* DATA EXTRACT
+++++

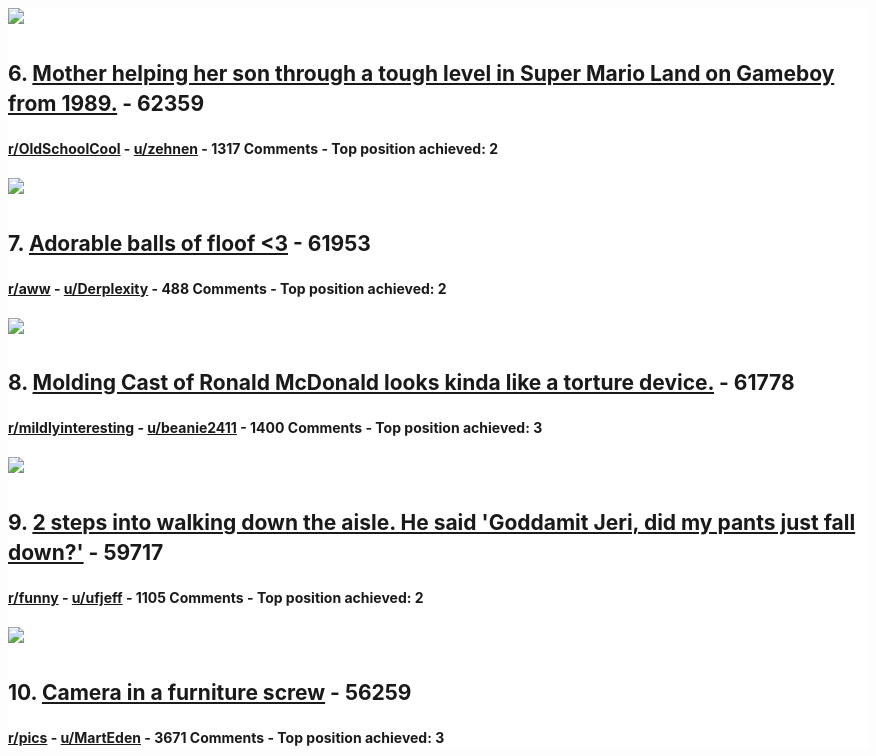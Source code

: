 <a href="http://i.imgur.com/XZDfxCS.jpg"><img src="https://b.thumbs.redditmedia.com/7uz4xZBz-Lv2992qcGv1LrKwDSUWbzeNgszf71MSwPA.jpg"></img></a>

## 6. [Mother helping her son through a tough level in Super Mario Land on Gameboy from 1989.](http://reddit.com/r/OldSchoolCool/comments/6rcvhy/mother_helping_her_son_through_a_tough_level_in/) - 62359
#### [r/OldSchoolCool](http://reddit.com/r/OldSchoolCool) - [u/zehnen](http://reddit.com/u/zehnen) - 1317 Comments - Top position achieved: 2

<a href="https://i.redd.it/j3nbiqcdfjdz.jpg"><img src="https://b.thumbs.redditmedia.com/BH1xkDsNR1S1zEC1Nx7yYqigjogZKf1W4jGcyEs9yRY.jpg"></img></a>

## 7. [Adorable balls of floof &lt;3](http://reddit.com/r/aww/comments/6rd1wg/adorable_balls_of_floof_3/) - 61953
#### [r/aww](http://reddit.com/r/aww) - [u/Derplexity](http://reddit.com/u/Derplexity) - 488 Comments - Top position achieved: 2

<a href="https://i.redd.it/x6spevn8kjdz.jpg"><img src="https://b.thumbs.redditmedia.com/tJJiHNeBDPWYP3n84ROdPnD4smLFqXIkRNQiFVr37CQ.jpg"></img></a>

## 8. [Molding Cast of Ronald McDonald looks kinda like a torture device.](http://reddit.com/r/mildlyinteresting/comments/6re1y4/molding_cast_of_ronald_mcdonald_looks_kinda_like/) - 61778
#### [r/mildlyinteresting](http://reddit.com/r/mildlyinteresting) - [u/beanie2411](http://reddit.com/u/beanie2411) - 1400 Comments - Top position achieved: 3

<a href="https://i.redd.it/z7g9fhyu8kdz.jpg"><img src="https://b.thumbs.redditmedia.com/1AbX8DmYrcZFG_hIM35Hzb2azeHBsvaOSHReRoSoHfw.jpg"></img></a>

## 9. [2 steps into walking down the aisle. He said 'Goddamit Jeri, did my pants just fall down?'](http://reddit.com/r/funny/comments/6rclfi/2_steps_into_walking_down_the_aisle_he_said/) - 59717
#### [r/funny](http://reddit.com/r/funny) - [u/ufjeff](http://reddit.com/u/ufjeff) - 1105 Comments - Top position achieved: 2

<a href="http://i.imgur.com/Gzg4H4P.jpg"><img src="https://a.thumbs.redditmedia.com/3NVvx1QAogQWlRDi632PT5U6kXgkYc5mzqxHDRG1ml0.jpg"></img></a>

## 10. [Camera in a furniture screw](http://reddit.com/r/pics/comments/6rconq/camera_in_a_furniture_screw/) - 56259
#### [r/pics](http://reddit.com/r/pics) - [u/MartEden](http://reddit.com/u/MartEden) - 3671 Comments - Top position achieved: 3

+++++

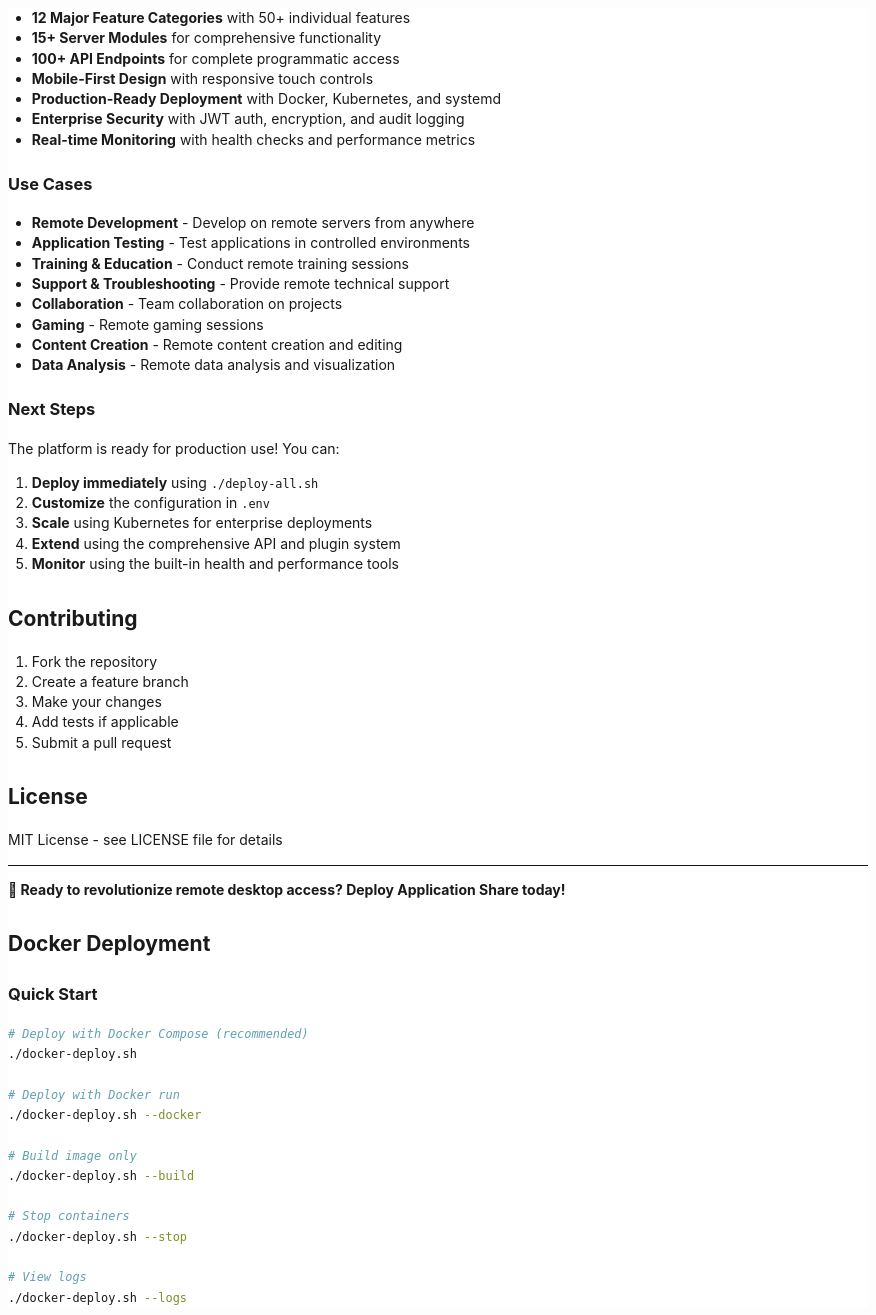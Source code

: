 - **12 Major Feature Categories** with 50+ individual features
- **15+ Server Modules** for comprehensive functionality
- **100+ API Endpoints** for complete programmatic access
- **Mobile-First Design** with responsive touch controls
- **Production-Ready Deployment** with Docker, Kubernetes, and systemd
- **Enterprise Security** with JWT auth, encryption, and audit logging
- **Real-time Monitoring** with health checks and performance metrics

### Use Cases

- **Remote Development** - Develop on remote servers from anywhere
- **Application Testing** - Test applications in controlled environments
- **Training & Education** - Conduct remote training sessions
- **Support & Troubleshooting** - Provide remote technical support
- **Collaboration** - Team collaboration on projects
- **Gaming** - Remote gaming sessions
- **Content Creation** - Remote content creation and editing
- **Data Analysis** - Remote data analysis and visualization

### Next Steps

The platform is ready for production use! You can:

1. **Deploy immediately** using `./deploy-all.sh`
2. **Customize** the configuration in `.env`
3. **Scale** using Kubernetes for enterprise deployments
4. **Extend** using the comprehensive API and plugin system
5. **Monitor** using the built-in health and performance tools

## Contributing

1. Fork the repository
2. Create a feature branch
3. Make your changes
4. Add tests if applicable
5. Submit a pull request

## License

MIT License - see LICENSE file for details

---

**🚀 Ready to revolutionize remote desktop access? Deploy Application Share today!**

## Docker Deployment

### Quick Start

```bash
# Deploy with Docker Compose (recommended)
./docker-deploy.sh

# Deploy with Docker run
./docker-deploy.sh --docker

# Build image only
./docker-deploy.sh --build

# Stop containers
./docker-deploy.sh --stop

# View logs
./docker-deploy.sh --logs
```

+++++

* WHAT THIS TASK INVOLVES
Return each line of the data where the word "redditmedia" appears.

* RESPONSE
: <a href="http://i.imgur.com/XZDfxCS.jpg"><img src="https://b.thumbs.redditmedia.com/7uz4xZBz-Lv2992qcGv1LrKwDSUWbzeNgszf71MSwPA.jpg"></img></a>
<a href="https://i.redd.it/j3nbiqcdfjdz.jpg"><img src="https://b.thumbs.redditmedia.com/BH1xkDsNR1S1zEC1Nx7yYqigjogZKf1W4jGcyEs9yRY.jpg"></img></a>
<a href="https://i.redd.it/x6spevn8kjdz.jpg"><img src="https://b.thumbs.redditmedia.com/tJJiHNeBDPWYP3n84ROdPnD4smLFqXIkRNQiFVr37CQ.jpg"></img></a>
<a href="https://i.redd.it/z7g9fhyu8kdz.jpg"><img src="https://b.thumbs.redditmedia.com/1AbX8DmYrcZFG_hIM35Hzb2azeHBsvaOSHReRoSoHfw.jpg"></img></a>
<a href="http://i.imgur.com/Gzg4H4P.jpg"><img src="https://a.thumbs.redditmedia.com/3NVvx1QAogQWlRDi632PT5U6kXgkYc5mzqxHDRG1ml0.jpg"></img></a>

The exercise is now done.